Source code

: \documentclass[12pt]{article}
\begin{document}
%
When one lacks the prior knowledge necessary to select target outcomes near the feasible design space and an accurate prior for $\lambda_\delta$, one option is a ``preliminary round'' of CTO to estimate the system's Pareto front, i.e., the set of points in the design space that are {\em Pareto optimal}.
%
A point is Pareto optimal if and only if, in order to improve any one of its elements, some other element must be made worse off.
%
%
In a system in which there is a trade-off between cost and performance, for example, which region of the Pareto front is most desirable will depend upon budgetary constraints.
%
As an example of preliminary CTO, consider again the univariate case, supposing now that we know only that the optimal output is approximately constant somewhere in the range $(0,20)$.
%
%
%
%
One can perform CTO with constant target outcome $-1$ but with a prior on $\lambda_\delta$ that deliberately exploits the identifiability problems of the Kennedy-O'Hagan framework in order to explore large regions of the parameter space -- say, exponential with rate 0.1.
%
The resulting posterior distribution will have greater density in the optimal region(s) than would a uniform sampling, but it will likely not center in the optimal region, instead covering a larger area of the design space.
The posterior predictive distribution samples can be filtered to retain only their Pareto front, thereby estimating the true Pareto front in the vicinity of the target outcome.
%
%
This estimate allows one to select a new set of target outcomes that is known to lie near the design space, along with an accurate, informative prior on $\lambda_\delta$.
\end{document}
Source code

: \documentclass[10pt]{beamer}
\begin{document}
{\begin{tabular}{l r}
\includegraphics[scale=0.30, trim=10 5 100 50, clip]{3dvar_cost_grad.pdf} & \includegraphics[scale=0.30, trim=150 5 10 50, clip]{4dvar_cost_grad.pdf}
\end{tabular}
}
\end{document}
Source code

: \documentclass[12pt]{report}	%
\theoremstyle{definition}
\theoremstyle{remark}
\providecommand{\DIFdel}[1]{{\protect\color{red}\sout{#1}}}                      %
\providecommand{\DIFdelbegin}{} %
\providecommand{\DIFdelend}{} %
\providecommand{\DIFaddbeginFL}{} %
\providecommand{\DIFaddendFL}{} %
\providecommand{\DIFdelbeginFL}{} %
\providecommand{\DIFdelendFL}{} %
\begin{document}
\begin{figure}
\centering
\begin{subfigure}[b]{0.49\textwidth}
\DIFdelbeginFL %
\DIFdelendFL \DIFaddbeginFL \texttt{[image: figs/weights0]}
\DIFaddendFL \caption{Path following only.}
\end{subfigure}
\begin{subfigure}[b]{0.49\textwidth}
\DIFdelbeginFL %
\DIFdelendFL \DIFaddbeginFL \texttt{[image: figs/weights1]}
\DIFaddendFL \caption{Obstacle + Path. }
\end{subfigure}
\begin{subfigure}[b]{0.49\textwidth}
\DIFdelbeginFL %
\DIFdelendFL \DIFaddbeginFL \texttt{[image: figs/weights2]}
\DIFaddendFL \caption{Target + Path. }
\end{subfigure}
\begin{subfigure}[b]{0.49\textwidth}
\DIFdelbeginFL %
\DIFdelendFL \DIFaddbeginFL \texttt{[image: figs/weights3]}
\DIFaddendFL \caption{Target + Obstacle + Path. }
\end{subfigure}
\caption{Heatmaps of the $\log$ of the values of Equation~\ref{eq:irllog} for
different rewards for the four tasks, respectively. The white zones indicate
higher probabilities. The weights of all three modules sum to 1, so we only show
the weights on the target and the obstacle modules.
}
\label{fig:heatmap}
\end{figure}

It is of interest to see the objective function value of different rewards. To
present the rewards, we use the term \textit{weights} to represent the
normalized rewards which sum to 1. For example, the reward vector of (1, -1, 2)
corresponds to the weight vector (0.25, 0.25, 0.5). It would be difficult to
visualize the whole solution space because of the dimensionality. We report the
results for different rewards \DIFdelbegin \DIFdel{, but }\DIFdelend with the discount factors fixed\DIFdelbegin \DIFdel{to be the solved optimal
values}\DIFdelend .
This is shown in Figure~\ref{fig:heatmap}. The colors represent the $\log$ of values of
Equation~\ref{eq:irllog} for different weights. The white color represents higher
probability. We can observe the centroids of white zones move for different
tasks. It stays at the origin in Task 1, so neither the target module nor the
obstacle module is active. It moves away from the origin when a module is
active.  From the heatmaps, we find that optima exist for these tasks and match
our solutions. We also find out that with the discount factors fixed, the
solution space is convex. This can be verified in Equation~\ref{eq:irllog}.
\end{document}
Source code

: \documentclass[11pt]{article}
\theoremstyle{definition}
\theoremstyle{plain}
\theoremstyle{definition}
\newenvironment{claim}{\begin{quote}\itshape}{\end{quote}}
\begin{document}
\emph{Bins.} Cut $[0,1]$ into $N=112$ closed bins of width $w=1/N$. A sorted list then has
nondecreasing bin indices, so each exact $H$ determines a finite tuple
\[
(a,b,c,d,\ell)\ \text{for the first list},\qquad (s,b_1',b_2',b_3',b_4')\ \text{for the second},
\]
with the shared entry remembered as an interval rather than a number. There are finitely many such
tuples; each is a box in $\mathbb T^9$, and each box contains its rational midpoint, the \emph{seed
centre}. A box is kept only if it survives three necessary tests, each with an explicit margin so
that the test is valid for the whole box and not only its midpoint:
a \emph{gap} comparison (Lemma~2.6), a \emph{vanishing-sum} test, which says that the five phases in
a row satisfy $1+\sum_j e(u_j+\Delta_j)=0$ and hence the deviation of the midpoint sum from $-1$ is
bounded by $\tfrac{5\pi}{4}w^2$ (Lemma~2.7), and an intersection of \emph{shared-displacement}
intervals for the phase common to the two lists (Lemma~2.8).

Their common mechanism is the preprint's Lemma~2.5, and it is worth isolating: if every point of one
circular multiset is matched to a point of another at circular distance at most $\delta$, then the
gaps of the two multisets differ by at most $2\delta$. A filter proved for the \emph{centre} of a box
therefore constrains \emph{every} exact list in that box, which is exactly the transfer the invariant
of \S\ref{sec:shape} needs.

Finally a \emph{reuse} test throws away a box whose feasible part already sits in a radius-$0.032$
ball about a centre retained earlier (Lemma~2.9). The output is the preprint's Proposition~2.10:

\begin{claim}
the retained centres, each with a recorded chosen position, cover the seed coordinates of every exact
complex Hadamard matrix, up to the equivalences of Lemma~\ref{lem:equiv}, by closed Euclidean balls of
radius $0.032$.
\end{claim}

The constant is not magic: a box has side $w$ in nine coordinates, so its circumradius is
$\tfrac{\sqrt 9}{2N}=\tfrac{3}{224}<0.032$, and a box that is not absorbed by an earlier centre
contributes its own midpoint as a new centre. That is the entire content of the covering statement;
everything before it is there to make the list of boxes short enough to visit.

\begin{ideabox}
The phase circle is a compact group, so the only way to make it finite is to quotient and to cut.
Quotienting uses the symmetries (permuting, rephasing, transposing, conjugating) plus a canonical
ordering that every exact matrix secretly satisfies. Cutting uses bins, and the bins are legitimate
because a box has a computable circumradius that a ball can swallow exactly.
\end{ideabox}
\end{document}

-*-*-

**Exercise brief**: All of the lines above are to be restated word for word.

**Response for this exercise**:
Source code

: \documentclass[12pt]{article}
\begin{document}
%
When one lacks the prior knowledge necessary to select target outcomes near the feasible design space and an accurate prior for $\lambda_\delta$, one option is a ``preliminary round'' of CTO to estimate the system's Pareto front, i.e., the set of points in the design space that are {\em Pareto optimal}.
%
A point is Pareto optimal if and only if, in order to improve any one of its elements, some other element must be made worse off.
%
%
In a system in which there is a trade-off between cost and performance, for example, which region of the Pareto front is most desirable will depend upon budgetary constraints.
%
As an example of preliminary CTO, consider again the univariate case, supposing now that we know only that the optimal output is approximately constant somewhere in the range $(0,20)$.
%
%
%
%
One can perform CTO with constant target outcome $-1$ but with a prior on $\lambda_\delta$ that deliberately exploits the identifiability problems of the Kennedy-O'Hagan framework in order to explore large regions of the parameter space -- say, exponential with rate 0.1.
%
The resulting posterior distribution will have greater density in the optimal region(s) than would a uniform sampling, but it will likely not center in the optimal region, instead covering a larger area of the design space.
The posterior predictive distribution samples can be filtered to retain only their Pareto front, thereby estimating the true Pareto front in the vicinity of the target outcome.
%
%
This estimate allows one to select a new set of target outcomes that is known to lie near the design space, along with an accurate, informative prior on $\lambda_\delta$.
\end{document}
Source code

: \documentclass[10pt]{beamer}
\begin{document}
{\begin{tabular}{l r}
\includegraphics[scale=0.30, trim=10 5 100 50, clip]{3dvar_cost_grad.pdf} & \includegraphics[scale=0.30, trim=150 5 10 50, clip]{4dvar_cost_grad.pdf}
\end{tabular}
}
\end{document}
Source code

: \documentclass[12pt]{report}	%
\theoremstyle{definition}
\theoremstyle{remark}
\providecommand{\DIFdel}[1]{{\protect\color{red}\sout{#1}}}                      %
\providecommand{\DIFdelbegin}{} %
\providecommand{\DIFdelend}{} %
\providecommand{\DIFaddbeginFL}{} %
\providecommand{\DIFaddendFL}{} %
\providecommand{\DIFdelbeginFL}{} %
\providecommand{\DIFdelendFL}{} %
\begin{document}
\begin{figure}
\centering
\begin{subfigure}[b]{0.49\textwidth}
\DIFdelbeginFL %
\DIFdelendFL \DIFaddbeginFL \texttt{[image: figs/weights0]}
\DIFaddendFL \caption{Path following only.}
\end{subfigure}
\begin{subfigure}[b]{0.49\textwidth}
\DIFdelbeginFL %
\DIFdelendFL \DIFaddbeginFL \texttt{[image: figs/weights1]}
\DIFaddendFL \caption{Obstacle + Path. }
\end{subfigure}
\begin{subfigure}[b]{0.49\textwidth}
\DIFdelbeginFL %
\DIFdelendFL \DIFaddbeginFL \texttt{[image: figs/weights2]}
\DIFaddendFL \caption{Target + Path. }
\end{subfigure}
\begin{subfigure}[b]{0.49\textwidth}
\DIFdelbeginFL %
\DIFdelendFL \DIFaddbeginFL \texttt{[image: figs/weights3]}
\DIFaddendFL \caption{Target + Obstacle + Path. }
\end{subfigure}
\caption{Heatmaps of the $\log$ of the values of Equation~\ref{eq:irllog} for
different rewards for the four tasks, respectively. The white zones indicate
higher probabilities. The weights of all three modules sum to 1, so we only show
the weights on the target and the obstacle modules.
}
\label{fig:heatmap}
\end{figure}

It is of interest to see the objective function value of different rewards. To
present the rewards, we use the term \textit{weights} to represent the
normalized rewards which sum to 1. For example, the reward vector of (1, -1, 2)
corresponds to the weight vector (0.25, 0.25, 0.5). It would be difficult to
visualize the whole solution space because of the dimensionality. We report the
results for different rewards \DIFdelbegin \DIFdel{, but }\DIFdelend with the discount factors fixed\DIFdelbegin \DIFdel{to be the solved optimal
values}\DIFdelend .
This is shown in Figure~\ref{fig:heatmap}. The colors represent the $\log$ of values of
Equation~\ref{eq:irllog} for different weights. The white color represents higher
probability. We can observe the centroids of white zones move for different
tasks. It stays at the origin in Task 1, so neither the target module nor the
obstacle module is active. It moves away from the origin when a module is
active.  From the heatmaps, we find that optima exist for these tasks and match
our solutions. We also find out that with the discount factors fixed, the
solution space is convex. This can be verified in Equation~\ref{eq:irllog}.
\end{document}
Source code

: \documentclass[11pt]{article}
\theoremstyle{definition}
\theoremstyle{plain}
\theoremstyle{definition}
\newenvironment{claim}{\begin{quote}\itshape}{\end{quote}}
\begin{document}
\emph{Bins.} Cut $[0,1]$ into $N=112$ closed bins of width $w=1/N$. A sorted list then has
nondecreasing bin indices, so each exact $H$ determines a finite tuple
\[
(a,b,c,d,\ell)\ \text{for the first list},\qquad (s,b_1',b_2',b_3',b_4')\ \text{for the second},
\]
with the shared entry remembered as an interval rather than a number. There are finitely many such
tuples; each is a box in $\mathbb T^9$, and each box contains its rational midpoint, the \emph{seed
centre}. A box is kept only if it survives three necessary tests, each with an explicit margin so
that the test is valid for the whole box and not only its midpoint:
a \emph{gap} comparison (Lemma~2.6), a \emph{vanishing-sum} test, which says that the five phases in
a row satisfy $1+\sum_j e(u_j+\Delta_j)=0$ and hence the deviation of the midpoint sum from $-1$ is
bounded by $\tfrac{5\pi}{4}w^2$ (Lemma~2.7), and an intersection of \emph{shared-displacement}
intervals for the phase common to the two lists (Lemma~2.8).

Their common mechanism is the preprint's Lemma~2.5, and it is worth isolating: if every point of one
circular multiset is matched to a point of another at circular distance at most $\delta$, then the
gaps of the two multisets differ by at most $2\delta$. A filter proved for the \emph{centre} of a box
therefore constrains \emph{every} exact list in that box, which is exactly the transfer the invariant
of \S\ref{sec:shape} needs.

Finally a \emph{reuse} test throws away a box whose feasible part already sits in a radius-$0.032$
ball about a centre retained earlier (Lemma~2.9). The output is the preprint's Proposition~2.10:

\begin{claim}
the retained centres, each with a recorded chosen position, cover the seed coordinates of every exact
complex Hadamard matrix, up to the equivalences of Lemma~\ref{lem:equiv}, by closed Euclidean balls of
radius $0.032$.
\end{claim}

The constant is not magic: a box has side $w$ in nine coordinates, so its circumradius is
$\tfrac{\sqrt 9}{2N}=\tfrac{3}{224}<0.032$, and a box that is not absorbed by an earlier centre
contributes its own midpoint as a new centre. That is the entire content of the covering statement;
everything before it is there to make the list of boxes short enough to visit.

\begin{ideabox}
The phase circle is a compact group, so the only way to make it finite is to quotient and to cut.
Quotienting uses the symmetries (permuting, rephasing, transposing, conjugating) plus a canonical
ordering that every exact matrix secretly satisfies. Cutting uses bins, and the bins are legitimate
because a box has a computable circumradius that a ball can swallow exactly.
\end{ideabox}
\end{document}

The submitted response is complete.